• **SUPPLIED MATERIAL**:
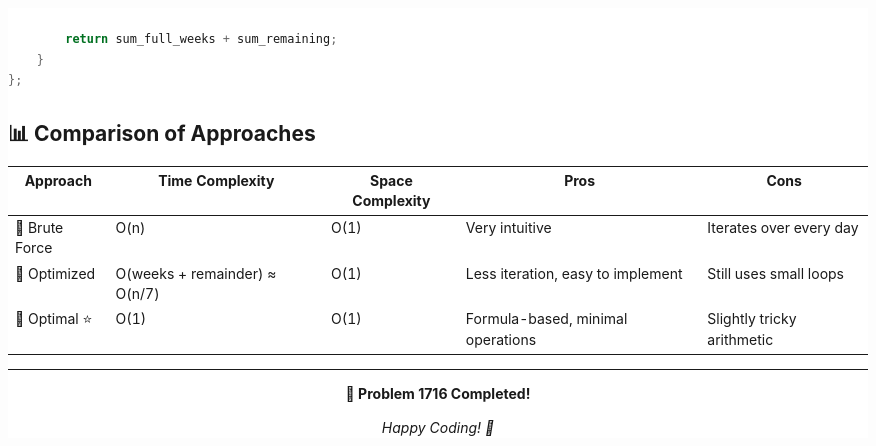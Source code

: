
 ```cpp

        return sum_full_weeks + sum_remaining;
    }
};
```

## 📊 Comparison of Approaches

| Approach       | Time Complexity               | Space Complexity | Pros                              | Cons                       |
| -------------- | ----------------------------- | ---------------- | --------------------------------- | -------------------------- |
| 🥉 Brute Force | O(n)                          | O(1)             | Very intuitive                    | Iterates over every day    |
| 🥈 Optimized   | O(weeks + remainder) ≈ O(n/7) | O(1)             | Less iteration, easy to implement | Still uses small loops     |
| 🥇 Optimal ⭐  | O(1)                          | O(1)             | Formula-based, minimal operations | Slightly tricky arithmetic |

---

<div align="center">

**🎯 Problem 1716 Completed!**

_Happy Coding! 🚀_

</div>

• **ACTIVITY**: Your task is to write out the lines from the one with "tricky arithmetic |" through the end of the records, exactly and with nothing added.

• **RESULT FOR THIS TASK**:
| 🥇 Optimal ⭐  | O(1)                          | O(1)             | Formula-based, minimal operations | Slightly tricky arithmetic |

---

<div align="center">

**🎯 Problem 1716 Completed!**

_Happy Coding! 🚀_

</div>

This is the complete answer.